Marlborough, MA-based Clear Energy plans to build a $100 million liquefied natural gas (LNG) production facility for domestic peaking use near Northumberland, NH, a company official recently told the town’s Board of Selectmen.

The White Mountain LNG project, which would include an 8.7 MW gas-fired power plant, would be the largest of its kind in the United States, creating 84 jobs and $1.7 million in annual property taxes, according to Clear Energy COO Evan Coleman.

The facility would be built on a site formerly home to a paper mill and served by a Portland Natural Gas Transmission System pipeline that ties into the TransCanada system. It would generate 300,000 gallons of LNG a day that would be trucked to customers across New England from Northumberland, which is on the Vermont border in northwest New Hampshire.

Clear Energy of Marlborough, MA, also plans storage tanks capable of holding 1.8 million gallons of LNG. Pipeline supplies would be used to make and store the LNG during the off-peak for use in peaking. If approved by local, state and federal regulators, the facility could be open by spring 2015, the company said.

The facility would be located near a school, but the area, thanks to years of operations at the old paper mill, is used to truck traffic, according to local officials.

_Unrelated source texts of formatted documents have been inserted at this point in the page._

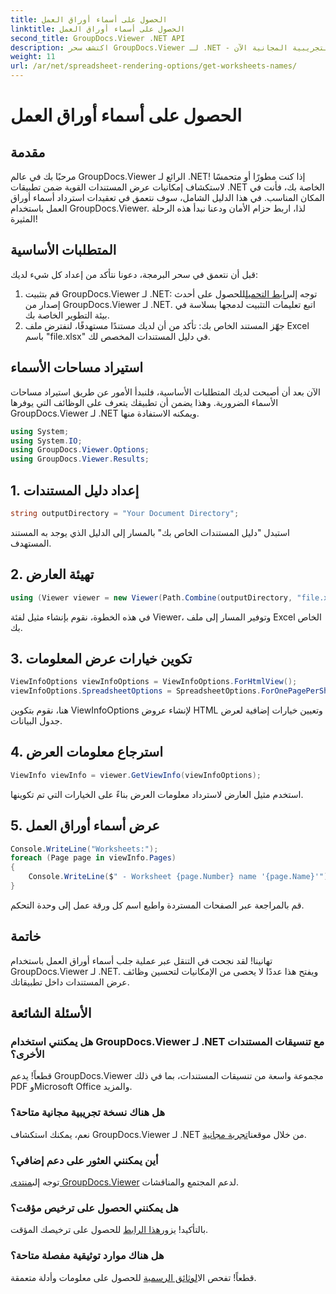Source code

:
 ```yaml
---
title: الحصول على أسماء أوراق العمل
linktitle: الحصول على أسماء أوراق العمل
second_title: GroupDocs.Viewer .NET API
description: اكتشف سحر GroupDocs.Viewer لـ .NET - قم بدمج عرض المستندات في تطبيقاتك بسلاسة. جرب النسخة التجريبية المجانية الآن!
weight: 11
url: /ar/net/spreadsheet-rendering-options/get-worksheets-names/
---
```


# الحصول على أسماء أوراق العمل

## مقدمة
مرحبًا بك في عالم GroupDocs.Viewer الرائع لـ .NET! إذا كنت مطورًا أو متحمسًا لاستكشاف إمكانيات عرض المستندات القوية ضمن تطبيقات .NET الخاصة بك، فأنت في المكان المناسب. في هذا الدليل الشامل، سوف نتعمق في تعقيدات استرداد أسماء أوراق العمل باستخدام GroupDocs.Viewer. لذا، اربط حزام الأمان ودعنا نبدأ هذه الرحلة المثيرة!
## المتطلبات الأساسية
قبل أن نتعمق في سحر البرمجة، دعونا نتأكد من إعداد كل شيء لديك:
1.  قم بتثبيت GroupDocs.Viewer لـ .NET: توجه إلى[رابط التحميل](https://releases.groupdocs.com/viewer/net/)للحصول على أحدث إصدار من GroupDocs.Viewer لـ .NET. اتبع تعليمات التثبيت لدمجها بسلاسة في بيئة التطوير الخاصة بك.
2. جهّز المستند الخاص بك: تأكد من أن لديك مستندًا مستهدفًا، لنفترض ملف Excel باسم "file.xlsx" في دليل المستندات المخصص لك.
## استيراد مساحات الأسماء
الآن بعد أن أصبحت لديك المتطلبات الأساسية، فلنبدأ الأمور عن طريق استيراد مساحات الأسماء الضرورية. وهذا يضمن أن تطبيقك يتعرف على الوظائف التي يوفرها GroupDocs.Viewer لـ .NET ويمكنه الاستفادة منها.
```csharp
using System;
using System.IO;
using GroupDocs.Viewer.Options;
using GroupDocs.Viewer.Results;
```
## 1. إعداد دليل المستندات
```csharp
string outputDirectory = "Your Document Directory";
```
استبدل "دليل المستندات الخاص بك" بالمسار إلى الدليل الذي يوجد به المستند المستهدف.
## 2. تهيئة العارض
```csharp
using (Viewer viewer = new Viewer(Path.Combine(outputDirectory, "file.xlsx")))
```
في هذه الخطوة، نقوم بإنشاء مثيل لفئة Viewer، وتوفير المسار إلى ملف Excel الخاص بك.
## 3. تكوين خيارات عرض المعلومات
```csharp
ViewInfoOptions viewInfoOptions = ViewInfoOptions.ForHtmlView();
viewInfoOptions.SpreadsheetOptions = SpreadsheetOptions.ForOnePagePerSheet();
```
هنا، نقوم بتكوين ViewInfoOptions لإنشاء عروض HTML وتعيين خيارات إضافية لعرض جدول البيانات.
## 4. استرجاع معلومات العرض
```csharp
ViewInfo viewInfo = viewer.GetViewInfo(viewInfoOptions);
```
استخدم مثيل العارض لاسترداد معلومات العرض بناءً على الخيارات التي تم تكوينها.
## 5. عرض أسماء أوراق العمل
```csharp
Console.WriteLine("Worksheets:");
foreach (Page page in viewInfo.Pages)
{
    Console.WriteLine($" - Worksheet {page.Number} name '{page.Name}'");
}
```
قم بالمراجعة عبر الصفحات المستردة واطبع اسم كل ورقة عمل إلى وحدة التحكم.
## خاتمة
تهانينا! لقد نجحت في التنقل عبر عملية جلب أسماء أوراق العمل باستخدام GroupDocs.Viewer لـ .NET. ويفتح هذا عددًا لا يحصى من الإمكانيات لتحسين وظائف عرض المستندات داخل تطبيقاتك.
## الأسئلة الشائعة
### هل يمكنني استخدام GroupDocs.Viewer لـ .NET مع تنسيقات المستندات الأخرى؟
قطعاً! يدعم GroupDocs.Viewer مجموعة واسعة من تنسيقات المستندات، بما في ذلك PDF وMicrosoft Office والمزيد.
### هل هناك نسخة تجريبية مجانية متاحة؟
 نعم، يمكنك استكشاف GroupDocs.Viewer لـ .NET من خلال موقعنا[تجربة مجانية](https://releases.groupdocs.com/).
### أين يمكنني العثور على دعم إضافي؟
 توجه إلى[منتدى GroupDocs.Viewer](https://forum.groupdocs.com/c/viewer/9) لدعم المجتمع والمناقشات.
### هل يمكنني الحصول على ترخيص مؤقت؟
 بالتأكيد! يزور[هذا الرابط](https://purchase.groupdocs.com/temporary-license/) للحصول على ترخيصك المؤقت.
### هل هناك موارد توثيقية مفصلة متاحة؟
 قطعاً! تفحص ال[الوثائق الرسمية](https://tutorials.groupdocs.com/viewer/net/) للحصول على معلومات وأدلة متعمقة.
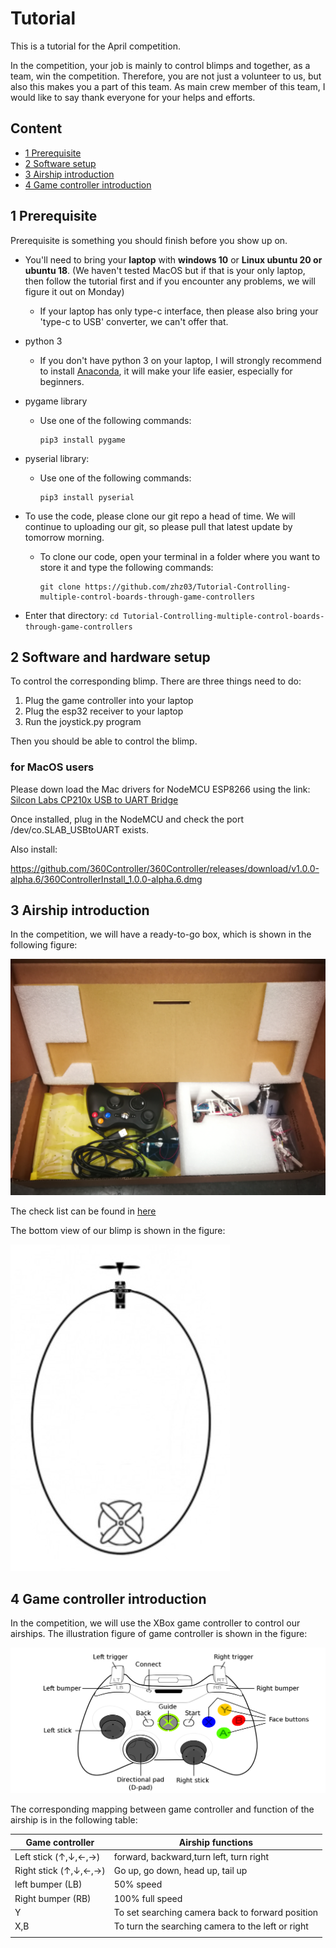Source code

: # Tutorial

This is a tutorial for the April competition.

In the competition, your job is mainly to control blimps and together, as a team, win the competition. Therefore, you are not just a volunteer to us, but also this makes you a part of this team. As main crew member of this team, I would like to say thank everyone for your helps and efforts.  

## Content

- [1 Prerequisite](#1-Prerequisite)
- [2 Software setup](#2-Software-setup)
- [3 Airship introduction](#3-Airship-introduction)
- [4 Game controller introduction](#4-Game-controller-introduction)

## 1 Prerequisite

Prerequisite is something you should finish before you show up on. 

- You'll need to bring your **laptop** with **windows 10** or **Linux ubuntu 20 or ubuntu 18**. (We haven't tested MacOS but if that is your only laptop, then follow the tutorial first and if you encounter any problems, we will figure it out on Monday)

  - If your laptop has only type-c interface, then please also bring your 'type-c to USB' converter, we can't offer that.   

- python 3 

  - If you don't have python 3 on your laptop, I will strongly recommend to install [Anaconda](https://docs.anaconda.com/anaconda/install/), it will make your life easier, especially for beginners. 

- pygame library

  - Use one of the following commands:

    ```
    pip3 install pygame
    ```

- pyserial library:

  - Use one of the following commands:

    ```
    pip3 install pyserial
    ```

- To use the code, please clone our git repo a head of time. We will continue to uploading our git, so please pull that latest update by tomorrow morning. 

  - To clone our code, open your terminal in a folder where you want to store it and type the following commands:

    ```
    git clone https://github.com/zhz03/Tutorial-Controlling-multiple-control-boards-through-game-controllers
    ```

- Enter that directory: `cd Tutorial-Controlling-multiple-control-boards-through-game-controllers`


## 2 Software and hardware setup

To control the corresponding blimp. There are three things need to do: 

1. Plug the game controller into your laptop
2. Plug the esp32 receiver to your laptop
3. Run the joystick.py program

Then you should be able to control the blimp. 

### for MacOS users

Please down load the Mac drivers for NodeMCU ESP8266 using the link:
[Silcon Labs CP210x USB to UART Bridge](https://www.silabs.com/products/development-tools/software/usb-to-uart-bridge-vcp-drivers)

Once installed, plug in the NodeMCU and check the port /dev/co.SLAB_USBtoUART exists.

Also install:

https://github.com/360Controller/360Controller/releases/download/v1.0.0-alpha.6/360ControllerInstall_1.0.0-alpha.6.dmg

## 3 Airship introduction

In the competition, we will have a ready-to-go box, which is shown in the following figure: 

![](pics/box.jpg)

The check list can be found in [here]()

The bottom view of our blimp is shown in the figure:

![](pics/new.jpg)

## 4 Game controller introduction

In the competition, we will use the XBox game controller to control our airships. The illustration figure of game controller is shown in the figure:

![](pics/Xbox-360_controller.svg.png) 

The corresponding mapping between game controller and function of the airship is in the following table:

| Game controller                                            | Airship functions                                 |
| ---------------------------------------------------------- | ------------------------------------------------- |
| Left stick ($\uparrow,\downarrow,\leftarrow,\rightarrow$)  | forward, backward,turn left, turn right           |
| Right stick ($\uparrow,\downarrow,\leftarrow,\rightarrow$) | Go up, go down, head up, tail up                  |
| left bumper (LB)                                           | 50% speed                                         |
| Right bumper (RB)                                          | 100% full speed                                   |
| Y                                                          | To set searching camera back to forward position  |
| X,B                                                        | To turn the searching camera to the left or right |
|                                                            |                                                   |



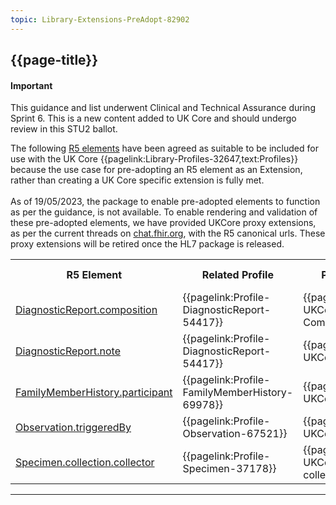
 ```yaml
---
topic: Library-Extensions-PreAdopt-82902
---
```

## {{page-title}}

<div markdown="span" class="alert alert-success" role="alert"><h4><i class="fa fa-star"></i> Important</h4>

This guidance and list underwent Clinical and Technical Assurance during Sprint 6. This is a new content  added to UK Core and should undergo review in this STU2 ballot.
</div>

The following [R5 elements](https://hl7.org/fhir/versions.html#extensions) have been agreed as suitable to be included for use with the UK Core {{pagelink:Library-Profiles-32647,text:Profiles}} because the use case for pre-adopting an R5 element as an Extension, rather than creating a UK Core specific extension is fully met.
<br><br>
As of 19/05/2023, the package to enable pre-adopted elements to function as per the guidance, is not available. To enable rendering and validation of these pre-adopted elements, we have provided UKCore proxy extensions, as per the current threads on [chat.fhir.org](https://chat.fhir.org/#narrow/stream/179166-implementers/topic/R5.20Extensions.20for.20R4.3F), with the R5 canonical urls. These proxy extensions will be retired once the HL7 package is released.

<table class="assets">
<tr>
<th>R5 Element</th>
<th>Related Profile</th>
<th>Proxy Extension</th>
<th>Modifier Extension</th>
</tr>
<tr>
<td><a href="https://hl7.org/fhir/R5/diagnosticreport-definitions.html#DiagnosticReport.composition">DiagnosticReport.composition</a></td>
<td>{{pagelink:Profile-DiagnosticReport-54417}}</td>
<td>{{pagelink:Extension-UKCore-CompositionReference}}</td>
<td>NO</td>
</tr>
<tr>
<td><a href="https://hl7.org/fhir/R5/diagnosticreport-definitions.html#DiagnosticReport.note">DiagnosticReport.note</a></td>
<td>{{pagelink:Profile-DiagnosticReport-54417}}</td>
<td>{{pagelink:Extension-UKCore-Note}}</td>
<td>NO</td>
</tr>
<tr>
<td><a href="https://hl7.org/fhir/R5/familymemberhistory-definitions.html#FamilyMemberHistory.participant">FamilyMemberHistory.participant</a></td>
<td>{{pagelink:Profile-FamilyMemberHistory-69978}}</td>
<td>{{pagelink:Extension-UKCore-Participant}}</td>
<td>NO</td>
</tr>
<tr>
<td><a href="https://hl7.org/fhir/R5/observation-definitions.html#Observation.triggeredBy">Observation.triggeredBy</a></td>
<td>{{pagelink:Profile-Observation-67521}}</td>
<td>{{pagelink:Extension-UKCore-TriggeredBy}}</td>
<td>NO</td>
</tr>
<tr>
<td><a href="https://hl7.org/fhir/R5/specimen-definitions.html#Specimen.collection.collector">Specimen.collection.collector</a></td>
<td>{{pagelink:Profile-Specimen-37178}}</td>
<td>{{pagelink:Extension-UKCore-collectionCollector}}</td>
<td>NO</td>
</tr>

</table>

---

“The reality is that we had a paper mill located right next door to the elementary school with tremendous stocks of chemicals,” School Administrative Unit #58 Superintendent Carl Ladd told the New Hampshire Union Leader. “Trains went through there with all kinds of chemicals and fuel and we managed to survive that.”

New England power generators and heating customers are increasingly turning to lower-priced natural gas, but construction of new pipelines just to serve winter peaking is not economic. With no recourse to storage, growing numbers of off-pipe customers are receiving natural gas via “virtual pipelines” — compressed natural gas or LNG trucked in on tractor-trailers (see Daily GPI, Dec. 31, 2013; Nov. 22, 2013).